Well, in my case, buying it involved a two minute detour from the food section of Walmart to the automotive isle. Clean-up and transferring is part of the 20 minute DIY oil change process, hardly a deal breaker. Recycling involves keeping a five gallon container in the garage and storing dirty oil until it gets full. Then it's off to any parts store and a quick dump into their bulk tank. This happens about once a year, and I do it while running additional errands.
None of this means anything when your pull over for the check engine light, and learn that the monkey that changed your oil failed to tighten the drain plug, and you need a new engine. Or any of the other half dozen common screw ups that are typical in the "Quick change" business. (Stripped drain plugs, double gaskets on filters, over torqued drain plugs, releasing the car to the customer with NO oil in the crankcase, overfilling, and more) If you are a like many here, and are planning to drive a vehicle till the wheels fall off at 300K, regular oil changes are a key part of the strategy. Wasting time and money at the Jiffy-Lubes of the world isn't the best way to get the job done. For a lot of us, circumstances require subbing it out, but if you got the time, tools and space, it makes no sense to risk it by not DIYing.
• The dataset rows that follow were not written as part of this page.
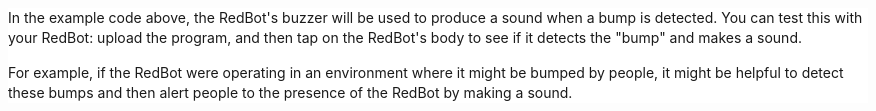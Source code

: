 In the example code above, the RedBot's buzzer will be used to produce a sound when a bump is detected. You can test this with your RedBot: upload the program, and then tap on the RedBot's body to see if it detects the "bump" and makes a sound.

For example, if the RedBot were operating in an environment where it might be bumped by people, it might be helpful to detect these bumps and then alert people to the presence of the RedBot by making a sound.

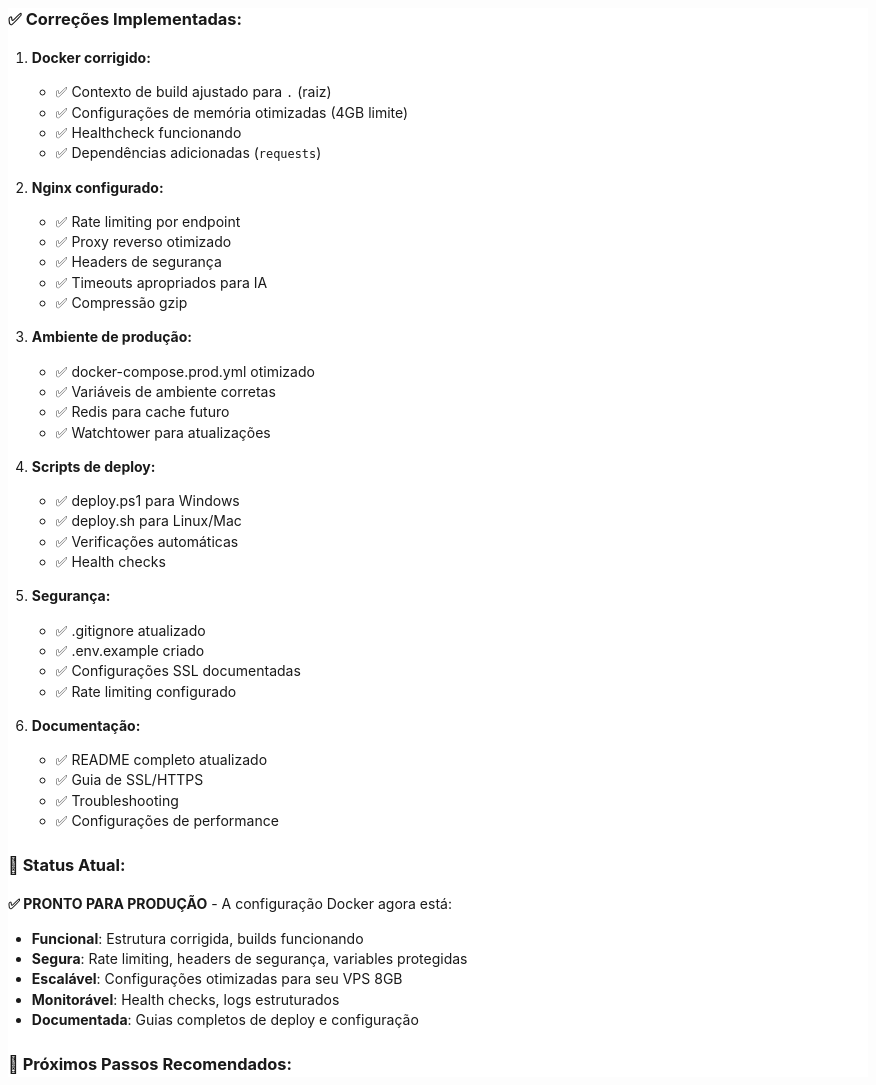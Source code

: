 ### ✅ **Correções Implementadas:**

1. **Docker corrigido:**

    - ✅ Contexto de build ajustado para `.` (raiz)
    - ✅ Configurações de memória otimizadas (4GB limite)
    - ✅ Healthcheck funcionando
    - ✅ Dependências adicionadas (`requests`)

2. **Nginx configurado:**

    - ✅ Rate limiting por endpoint
    - ✅ Proxy reverso otimizado
    - ✅ Headers de segurança
    - ✅ Timeouts apropriados para IA
    - ✅ Compressão gzip

3. **Ambiente de produção:**

    - ✅ docker-compose.prod.yml otimizado
    - ✅ Variáveis de ambiente corretas
    - ✅ Redis para cache futuro
    - ✅ Watchtower para atualizações

4. **Scripts de deploy:**

    - ✅ deploy.ps1 para Windows
    - ✅ deploy.sh para Linux/Mac
    - ✅ Verificações automáticas
    - ✅ Health checks

5. **Segurança:**

    - ✅ .gitignore atualizado
    - ✅ .env.example criado
    - ✅ Configurações SSL documentadas
    - ✅ Rate limiting configurado

6. **Documentação:**
    - ✅ README completo atualizado
    - ✅ Guia de SSL/HTTPS
    - ✅ Troubleshooting
    - ✅ Configurações de performance

### 🚀 **Status Atual:**

**✅ PRONTO PARA PRODUÇÃO** - A configuração Docker agora está:

-   **Funcional**: Estrutura corrigida, builds funcionando
-   **Segura**: Rate limiting, headers de segurança, variables protegidas
-   **Escalável**: Configurações otimizadas para seu VPS 8GB
-   **Monitorável**: Health checks, logs estruturados
-   **Documentada**: Guias completos de deploy e configuração

### 🎯 **Próximos Passos Recomendados:**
As for coupon changes for $19.95, at that point the work is a loss leader that is being done below cost in hopes of upselling. For your twenty you are getting service performed by a semi-skilled helper who is far from being a trained mechanic. You are getting bulk oil that you know absolutely nothing about, that may not meet ILSAC quality standards required by your vehicle manufacturer, and is the cheapest crap that the business can find in volume. You are getting a filter that, most likely, doesn't even come close to matching any OEM specs. and is not approved by the vehicle manufacture, as it is made from inferior material, and cannot meet filtration micron requirements. I spend $6 for an OEM filter for my car, but I can spend as little as $1.92 for an "economy grade" will fit filter. That price is for a single filter, not the hundreds that a quick lube shop buys at a time, for even less than $1.92 It may be a third smaller than a factory part, and only capable of filtering debris that is several magnitudes bigger, but it's a filter, and when you are trying to scam a customer in the door without losing your ass, your only quality requirements for a filter is, "is it less than $2 and does it screw on? Nothing personal, but at $20, unless you are driving a $500 POS, you are only shooting yourself in the foot. It's tough to find decent dino oil and a quality mid-grade filter for $20 to DIY the job, paying somebody a $20 to do it in a shop isn't always going to end well.